Abc.es 14/04/13

Quizás algún lector crea que la investigación realizada por científicos del Servicio Geológico de los Estados Unidos (USGS) roza lo absurdo, pero la sospecha de que una fuerte actividad solar pueda ser causante de que la Tierra se estremezca ha sido defendida por algunos investigadores y está bastante extendida. Lo suficiente como para que alguien se haya interesado en intentar esclarecer el asunto. Y la respuesta es que parece que no, ni las llamaradas solares por muy grandiosas y espectaculares que sean ni las eyecciones de masa coronal (las partículas ardientes lanzadas al espacio por el Astro rey) pueden provocar que la superficie del planeta se eche a temblar.
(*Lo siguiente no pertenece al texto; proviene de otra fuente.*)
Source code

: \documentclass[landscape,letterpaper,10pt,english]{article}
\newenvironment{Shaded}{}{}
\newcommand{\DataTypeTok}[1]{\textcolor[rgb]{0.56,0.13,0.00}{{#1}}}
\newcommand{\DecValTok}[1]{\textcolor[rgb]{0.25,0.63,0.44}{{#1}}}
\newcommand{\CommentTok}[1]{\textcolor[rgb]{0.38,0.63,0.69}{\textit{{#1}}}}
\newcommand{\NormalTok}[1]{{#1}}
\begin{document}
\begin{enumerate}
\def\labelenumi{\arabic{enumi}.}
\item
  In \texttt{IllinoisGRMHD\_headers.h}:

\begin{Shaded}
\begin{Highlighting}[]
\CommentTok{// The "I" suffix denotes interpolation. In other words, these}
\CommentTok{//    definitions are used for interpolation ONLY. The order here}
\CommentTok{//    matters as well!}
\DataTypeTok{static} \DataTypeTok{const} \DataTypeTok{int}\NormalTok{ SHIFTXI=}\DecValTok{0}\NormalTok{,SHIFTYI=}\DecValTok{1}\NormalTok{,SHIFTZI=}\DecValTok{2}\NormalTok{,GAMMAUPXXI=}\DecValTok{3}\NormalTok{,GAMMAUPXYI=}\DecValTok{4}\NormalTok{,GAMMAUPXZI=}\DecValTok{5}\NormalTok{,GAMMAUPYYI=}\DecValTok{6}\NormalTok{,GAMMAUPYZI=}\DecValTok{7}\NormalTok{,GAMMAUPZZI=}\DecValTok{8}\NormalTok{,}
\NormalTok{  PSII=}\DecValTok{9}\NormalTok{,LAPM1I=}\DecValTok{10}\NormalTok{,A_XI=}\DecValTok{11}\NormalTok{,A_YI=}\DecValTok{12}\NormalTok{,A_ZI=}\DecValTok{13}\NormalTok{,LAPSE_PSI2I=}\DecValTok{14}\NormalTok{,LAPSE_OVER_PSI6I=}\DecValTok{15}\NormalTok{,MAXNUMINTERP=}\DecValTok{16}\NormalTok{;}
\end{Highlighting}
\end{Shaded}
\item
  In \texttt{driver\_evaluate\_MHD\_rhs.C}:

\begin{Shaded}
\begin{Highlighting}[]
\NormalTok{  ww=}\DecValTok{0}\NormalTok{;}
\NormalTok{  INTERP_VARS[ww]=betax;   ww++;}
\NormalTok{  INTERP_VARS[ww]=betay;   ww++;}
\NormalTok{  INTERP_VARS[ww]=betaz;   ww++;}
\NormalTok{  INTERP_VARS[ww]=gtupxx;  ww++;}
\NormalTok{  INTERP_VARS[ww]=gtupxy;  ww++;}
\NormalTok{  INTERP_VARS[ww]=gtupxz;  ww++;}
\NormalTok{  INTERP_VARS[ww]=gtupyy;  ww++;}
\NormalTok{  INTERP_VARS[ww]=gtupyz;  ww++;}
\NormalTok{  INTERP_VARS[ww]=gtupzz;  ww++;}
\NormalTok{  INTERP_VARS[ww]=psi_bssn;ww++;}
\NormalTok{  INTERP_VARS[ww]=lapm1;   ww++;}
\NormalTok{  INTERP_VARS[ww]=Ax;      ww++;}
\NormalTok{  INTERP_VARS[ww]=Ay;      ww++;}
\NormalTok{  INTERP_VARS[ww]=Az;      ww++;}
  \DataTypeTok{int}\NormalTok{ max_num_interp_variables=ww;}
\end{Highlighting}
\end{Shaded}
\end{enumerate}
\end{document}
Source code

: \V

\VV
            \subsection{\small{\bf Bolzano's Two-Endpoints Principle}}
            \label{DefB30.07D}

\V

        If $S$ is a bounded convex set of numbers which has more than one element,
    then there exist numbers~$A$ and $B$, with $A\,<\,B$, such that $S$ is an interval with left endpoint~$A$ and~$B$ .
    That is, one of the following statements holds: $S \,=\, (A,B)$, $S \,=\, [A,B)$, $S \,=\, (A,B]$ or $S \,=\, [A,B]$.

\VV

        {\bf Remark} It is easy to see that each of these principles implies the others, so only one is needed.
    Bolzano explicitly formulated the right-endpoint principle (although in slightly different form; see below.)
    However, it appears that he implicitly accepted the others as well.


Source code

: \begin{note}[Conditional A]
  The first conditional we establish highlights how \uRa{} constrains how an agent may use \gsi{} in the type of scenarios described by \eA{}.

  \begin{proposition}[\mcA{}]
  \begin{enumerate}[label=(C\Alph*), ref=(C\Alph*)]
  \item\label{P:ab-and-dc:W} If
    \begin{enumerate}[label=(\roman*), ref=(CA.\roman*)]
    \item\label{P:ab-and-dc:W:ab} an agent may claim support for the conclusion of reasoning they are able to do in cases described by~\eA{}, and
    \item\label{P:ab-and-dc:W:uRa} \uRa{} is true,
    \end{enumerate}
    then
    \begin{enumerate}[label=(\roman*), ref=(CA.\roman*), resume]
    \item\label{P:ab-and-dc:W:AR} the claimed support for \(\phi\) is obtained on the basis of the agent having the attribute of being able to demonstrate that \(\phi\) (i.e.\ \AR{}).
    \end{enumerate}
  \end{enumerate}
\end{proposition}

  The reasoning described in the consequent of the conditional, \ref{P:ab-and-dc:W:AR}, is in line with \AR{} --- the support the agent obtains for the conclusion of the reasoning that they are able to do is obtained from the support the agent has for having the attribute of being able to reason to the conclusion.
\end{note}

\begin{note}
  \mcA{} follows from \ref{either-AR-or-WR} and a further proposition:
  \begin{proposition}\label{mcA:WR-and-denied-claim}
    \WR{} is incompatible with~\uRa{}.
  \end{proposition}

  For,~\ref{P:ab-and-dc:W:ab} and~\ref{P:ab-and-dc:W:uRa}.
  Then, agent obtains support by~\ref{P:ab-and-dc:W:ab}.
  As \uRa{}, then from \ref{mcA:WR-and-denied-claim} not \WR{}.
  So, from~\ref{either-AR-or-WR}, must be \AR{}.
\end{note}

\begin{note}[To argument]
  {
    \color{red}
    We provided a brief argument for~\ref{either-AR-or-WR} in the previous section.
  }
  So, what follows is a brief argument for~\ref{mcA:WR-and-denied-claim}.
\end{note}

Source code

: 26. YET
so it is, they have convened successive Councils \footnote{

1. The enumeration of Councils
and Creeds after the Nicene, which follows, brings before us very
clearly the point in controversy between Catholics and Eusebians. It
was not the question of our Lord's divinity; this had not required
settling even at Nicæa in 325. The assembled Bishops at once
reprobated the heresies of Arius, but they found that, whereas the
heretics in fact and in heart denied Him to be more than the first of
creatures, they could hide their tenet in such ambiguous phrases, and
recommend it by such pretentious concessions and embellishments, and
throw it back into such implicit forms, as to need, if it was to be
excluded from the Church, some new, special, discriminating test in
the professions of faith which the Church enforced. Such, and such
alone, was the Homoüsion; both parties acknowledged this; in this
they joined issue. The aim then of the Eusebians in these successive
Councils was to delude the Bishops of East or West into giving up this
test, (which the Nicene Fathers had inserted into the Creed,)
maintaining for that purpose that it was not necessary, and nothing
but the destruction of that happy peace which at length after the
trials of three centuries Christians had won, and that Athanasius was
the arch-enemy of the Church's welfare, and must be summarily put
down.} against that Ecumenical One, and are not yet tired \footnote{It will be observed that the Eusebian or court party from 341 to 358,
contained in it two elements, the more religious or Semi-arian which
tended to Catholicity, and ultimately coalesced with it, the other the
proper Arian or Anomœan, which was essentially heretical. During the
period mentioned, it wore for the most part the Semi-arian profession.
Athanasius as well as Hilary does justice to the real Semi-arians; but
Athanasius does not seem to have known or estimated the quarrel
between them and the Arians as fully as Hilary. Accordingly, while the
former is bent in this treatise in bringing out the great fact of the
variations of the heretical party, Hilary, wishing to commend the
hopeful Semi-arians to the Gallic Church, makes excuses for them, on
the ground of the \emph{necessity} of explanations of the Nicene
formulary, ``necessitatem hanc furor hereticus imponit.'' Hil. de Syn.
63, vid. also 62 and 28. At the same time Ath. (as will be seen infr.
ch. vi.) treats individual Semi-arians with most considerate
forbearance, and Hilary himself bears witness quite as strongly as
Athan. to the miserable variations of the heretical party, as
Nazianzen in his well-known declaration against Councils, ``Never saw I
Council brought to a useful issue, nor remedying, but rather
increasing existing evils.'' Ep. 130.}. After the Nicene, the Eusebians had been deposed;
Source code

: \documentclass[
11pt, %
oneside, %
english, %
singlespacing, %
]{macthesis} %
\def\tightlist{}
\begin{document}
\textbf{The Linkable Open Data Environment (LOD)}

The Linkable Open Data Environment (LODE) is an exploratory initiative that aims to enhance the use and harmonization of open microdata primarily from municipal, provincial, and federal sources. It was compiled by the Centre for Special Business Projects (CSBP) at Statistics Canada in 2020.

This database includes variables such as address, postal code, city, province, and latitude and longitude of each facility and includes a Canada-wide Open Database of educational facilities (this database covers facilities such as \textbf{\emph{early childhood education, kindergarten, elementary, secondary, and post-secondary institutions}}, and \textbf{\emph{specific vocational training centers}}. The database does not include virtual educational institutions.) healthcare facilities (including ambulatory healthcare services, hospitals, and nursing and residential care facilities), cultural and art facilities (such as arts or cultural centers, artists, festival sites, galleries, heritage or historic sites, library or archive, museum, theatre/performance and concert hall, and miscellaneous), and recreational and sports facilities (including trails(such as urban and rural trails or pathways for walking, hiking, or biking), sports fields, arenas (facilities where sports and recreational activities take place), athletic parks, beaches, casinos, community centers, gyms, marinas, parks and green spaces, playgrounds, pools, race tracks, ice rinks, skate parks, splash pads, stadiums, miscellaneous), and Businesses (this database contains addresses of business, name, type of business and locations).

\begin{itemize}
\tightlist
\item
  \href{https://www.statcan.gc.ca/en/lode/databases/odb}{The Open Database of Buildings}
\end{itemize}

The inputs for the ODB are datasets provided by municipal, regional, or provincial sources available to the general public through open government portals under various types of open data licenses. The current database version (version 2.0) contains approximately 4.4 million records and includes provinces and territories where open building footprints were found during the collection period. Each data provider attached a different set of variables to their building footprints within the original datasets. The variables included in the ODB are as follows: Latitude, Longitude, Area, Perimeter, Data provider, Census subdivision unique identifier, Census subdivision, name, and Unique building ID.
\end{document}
Decimos «parece» porque los autores reconocen que el resultado de sus indagaciones no es concluyente. No han encontrado una conexión, pero tampoco pueden poner la mano en el fuego por que esta no exista.

Lo que sí existe es la creencia de que los terremotos pueden activarse o ser más intensos cuando el Sol entra en una fase de gran actividad. Un estudio publicado por el Space and Science Research Centre en Florida (EE.UU.) hace tres años encontraba una fuerte correlación entre la actividad solar y los mayores eventos sísmicos y volcánicos en la Tierra. Cuando sucedió el devastador seísmo de Japón el 11 de marzo de 2011, el Sol estaba muy despierto, lo que suscitó aún más el interés popular por este asunto.

No hay relación

Jeffrey Love, geofísico del USGS, quiso comprobar por sí mismo si algo así podía ser cierto con la ayuda del equipo científico Northwest Research Associates y comprobó el estado del Sol el mismo día que se produjeron distintos terremotos. No encontró un parámetro que se repitiera. «Hay algunos seísmos como el de Chile de 1960, de magnitud 9,5, en el que había más manchas solares y más actividad geomagnética de lo que es habitual, pero en el de Alaska de 1964 todo estaba más tranquilo de lo normal», pone como ejemplo Love aUniverse Today. En definitiva, algunos terremotos han coincidido con momentos de gran actividad solar y otros no, y se han producido grandes tormentas solares sin que la corteza terrestre se quebrara al mismo tiempo. Los resultados, publicados en la revista Geophysical Research Letters no son concluyentes.

«Es natural que los científicos quieran ver las relaciones entre las cosas», dice Love. «Pero eso no quiere decir que esa relación exista realmente».